How much exa rice did the king promise (from the story of the king, chess and rice)?
let’s say we ask ourselves about the number of our ancestors and calculate that they had children on average at the age of 25, then 2,000 years ago they could have had a maximum of $2^{80}$ (why?), which, of course, is not possible (why?). But how many ancestors would an average person discover if they had the opportunity to research 2K years ago?

Accounting capacity for breaking passwords: (a) yours, (b) your surroundings, (c) if you had more resources available $\dots$
Do you have a plan B in case you forget your password/key? Eg. passwords stored in a notebook that only you know where they are stored.
How many different accounts and passwords do you use (or estimate that you will use them in the next 10 years)?
List the good and bad features of password recovery via email. Good: quick fix if you forget your previous password. The bad: if someone hacks into your email, they can access the link for password recovery and change it.
Suggest some solution to the spy dilemma (see Fig. 3). Enter an additional password, e.g. soldiers should agree that in addition to the password possibly greet with a special word, then say the password.
How exactly does password verification work? Can we avoid storing passwords somewhere (because, as we mentioned, such a database can get out of control, even if we try so hard)? Some companies have password lists for their employees. Where should they be kept? This can be avoided by not having too many accounts and using passwords that you can easily use Remember and are logical for us, but not for others.
Suggest some function $e_k(x)$ (see Challenge and Response Identification Protocol) and consider what its good and bad properties are.
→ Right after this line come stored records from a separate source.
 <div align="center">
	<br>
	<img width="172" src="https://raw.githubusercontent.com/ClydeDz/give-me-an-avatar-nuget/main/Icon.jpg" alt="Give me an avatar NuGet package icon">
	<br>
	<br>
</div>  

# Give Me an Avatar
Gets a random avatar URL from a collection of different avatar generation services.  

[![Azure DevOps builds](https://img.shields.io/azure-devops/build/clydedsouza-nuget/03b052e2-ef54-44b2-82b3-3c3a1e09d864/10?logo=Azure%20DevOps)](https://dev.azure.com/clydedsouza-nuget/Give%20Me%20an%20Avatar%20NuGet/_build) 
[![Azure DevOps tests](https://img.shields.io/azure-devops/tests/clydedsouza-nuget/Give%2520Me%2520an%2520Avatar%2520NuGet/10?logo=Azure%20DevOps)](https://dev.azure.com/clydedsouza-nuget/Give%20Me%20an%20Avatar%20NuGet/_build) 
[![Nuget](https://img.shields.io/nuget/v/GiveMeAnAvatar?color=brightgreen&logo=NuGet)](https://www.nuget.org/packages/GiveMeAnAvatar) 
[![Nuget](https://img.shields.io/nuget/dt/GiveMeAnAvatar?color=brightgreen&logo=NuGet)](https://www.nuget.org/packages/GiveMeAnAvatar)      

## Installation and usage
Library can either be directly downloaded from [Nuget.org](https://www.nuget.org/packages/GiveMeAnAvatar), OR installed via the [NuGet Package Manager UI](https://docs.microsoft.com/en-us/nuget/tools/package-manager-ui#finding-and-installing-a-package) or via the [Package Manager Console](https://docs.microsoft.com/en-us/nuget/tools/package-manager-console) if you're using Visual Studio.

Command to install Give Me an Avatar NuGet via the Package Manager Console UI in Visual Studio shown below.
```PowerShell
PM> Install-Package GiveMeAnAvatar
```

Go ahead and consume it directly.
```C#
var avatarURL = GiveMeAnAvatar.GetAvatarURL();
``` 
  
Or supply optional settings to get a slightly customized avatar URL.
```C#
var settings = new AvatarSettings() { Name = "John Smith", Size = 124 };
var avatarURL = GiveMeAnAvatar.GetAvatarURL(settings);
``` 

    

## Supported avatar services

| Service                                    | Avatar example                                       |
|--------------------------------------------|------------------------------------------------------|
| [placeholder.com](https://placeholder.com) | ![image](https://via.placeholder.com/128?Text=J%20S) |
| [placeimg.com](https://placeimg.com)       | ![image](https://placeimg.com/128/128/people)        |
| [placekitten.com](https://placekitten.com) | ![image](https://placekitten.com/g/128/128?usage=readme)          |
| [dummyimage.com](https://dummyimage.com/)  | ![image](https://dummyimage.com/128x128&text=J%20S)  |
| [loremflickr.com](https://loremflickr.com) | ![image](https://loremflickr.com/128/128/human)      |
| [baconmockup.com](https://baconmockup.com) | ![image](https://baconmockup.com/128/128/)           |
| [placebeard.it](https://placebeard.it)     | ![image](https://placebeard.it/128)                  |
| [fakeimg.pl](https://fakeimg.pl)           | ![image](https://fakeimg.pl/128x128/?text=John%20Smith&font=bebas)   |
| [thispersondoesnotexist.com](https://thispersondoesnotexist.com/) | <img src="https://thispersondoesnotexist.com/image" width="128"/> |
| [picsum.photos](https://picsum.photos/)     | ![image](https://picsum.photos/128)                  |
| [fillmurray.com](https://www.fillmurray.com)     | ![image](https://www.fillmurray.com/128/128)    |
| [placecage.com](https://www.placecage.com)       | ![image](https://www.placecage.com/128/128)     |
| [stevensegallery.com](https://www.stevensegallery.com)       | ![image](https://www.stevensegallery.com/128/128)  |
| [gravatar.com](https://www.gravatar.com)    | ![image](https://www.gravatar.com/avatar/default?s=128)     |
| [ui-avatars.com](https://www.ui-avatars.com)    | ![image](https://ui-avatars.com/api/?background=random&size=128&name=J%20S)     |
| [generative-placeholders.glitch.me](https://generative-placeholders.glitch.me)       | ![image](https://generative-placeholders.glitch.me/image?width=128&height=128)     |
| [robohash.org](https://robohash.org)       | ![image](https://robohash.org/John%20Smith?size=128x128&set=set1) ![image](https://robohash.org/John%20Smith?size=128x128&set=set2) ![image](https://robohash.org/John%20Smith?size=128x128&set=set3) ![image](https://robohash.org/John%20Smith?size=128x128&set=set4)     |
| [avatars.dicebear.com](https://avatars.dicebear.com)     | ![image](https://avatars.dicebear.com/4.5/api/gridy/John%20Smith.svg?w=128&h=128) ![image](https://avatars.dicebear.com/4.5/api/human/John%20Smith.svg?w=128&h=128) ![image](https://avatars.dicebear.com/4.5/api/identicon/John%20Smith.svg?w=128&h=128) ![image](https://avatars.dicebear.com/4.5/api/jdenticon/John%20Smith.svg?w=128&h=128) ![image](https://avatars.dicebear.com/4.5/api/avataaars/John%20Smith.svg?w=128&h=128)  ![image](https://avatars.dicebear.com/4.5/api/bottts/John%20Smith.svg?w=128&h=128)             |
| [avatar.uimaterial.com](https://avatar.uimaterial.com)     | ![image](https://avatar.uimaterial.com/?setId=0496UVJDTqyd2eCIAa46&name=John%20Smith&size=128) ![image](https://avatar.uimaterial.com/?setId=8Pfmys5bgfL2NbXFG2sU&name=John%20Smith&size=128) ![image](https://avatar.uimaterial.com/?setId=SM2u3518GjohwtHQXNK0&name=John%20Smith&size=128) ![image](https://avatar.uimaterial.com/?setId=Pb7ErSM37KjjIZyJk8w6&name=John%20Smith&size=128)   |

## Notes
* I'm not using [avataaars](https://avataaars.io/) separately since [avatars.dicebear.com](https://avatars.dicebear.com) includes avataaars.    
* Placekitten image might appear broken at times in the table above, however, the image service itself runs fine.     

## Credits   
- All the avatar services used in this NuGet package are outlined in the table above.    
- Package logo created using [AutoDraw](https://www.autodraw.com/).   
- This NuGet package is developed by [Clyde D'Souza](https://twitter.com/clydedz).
Find any answers to the basic key management questions we asked at the beginning of Section 5.
List the good and bad properties of individual biometric tests. The advantage of all of them is that they are unique in each individual. The downside of a fingerprint is that it can happen to anyone changes to the individual, taking a tooth bite is an extremely unhygienic procedure, the voice may be distorted during the examination or but a recording of our voice is used.
How would you derive a key from personal data so that an attacker could not help himself (remember the Kerchoffs principle). To compile the keys, we would use personal data that the attacker certainly cannot access, e.g. hour of birth.
List the good and bad properties of the above good habits for choosing passwords/keys (Tables 3 and 4). Could you supplement both lists with three more recommendations?
Find some good password cracking program and study how it works.
Who would I contact if I had to implement secure password checking in my application? How to avoid this?
Estimate the computational power required to break a secret phrase in one year.

Attacker	Decryption speed
an individual, 1 PC	(\(2^{17}\) - \(2^{24}\) keys/sec)
a small group, 16 PC	(\(2^{21}\) - \(2^{28}\) keys/sec)
an academic network, 256 PC	(\(2^{25}\) - \(2^{32}\) keys/sec)
big company with 1.000.000 USD for hardware	(\(2^{43}\) keys/sec),
Military inteligence services with $1.000.000.000 for hardware and advanced technology	(\(2^{55}\) keys/sek).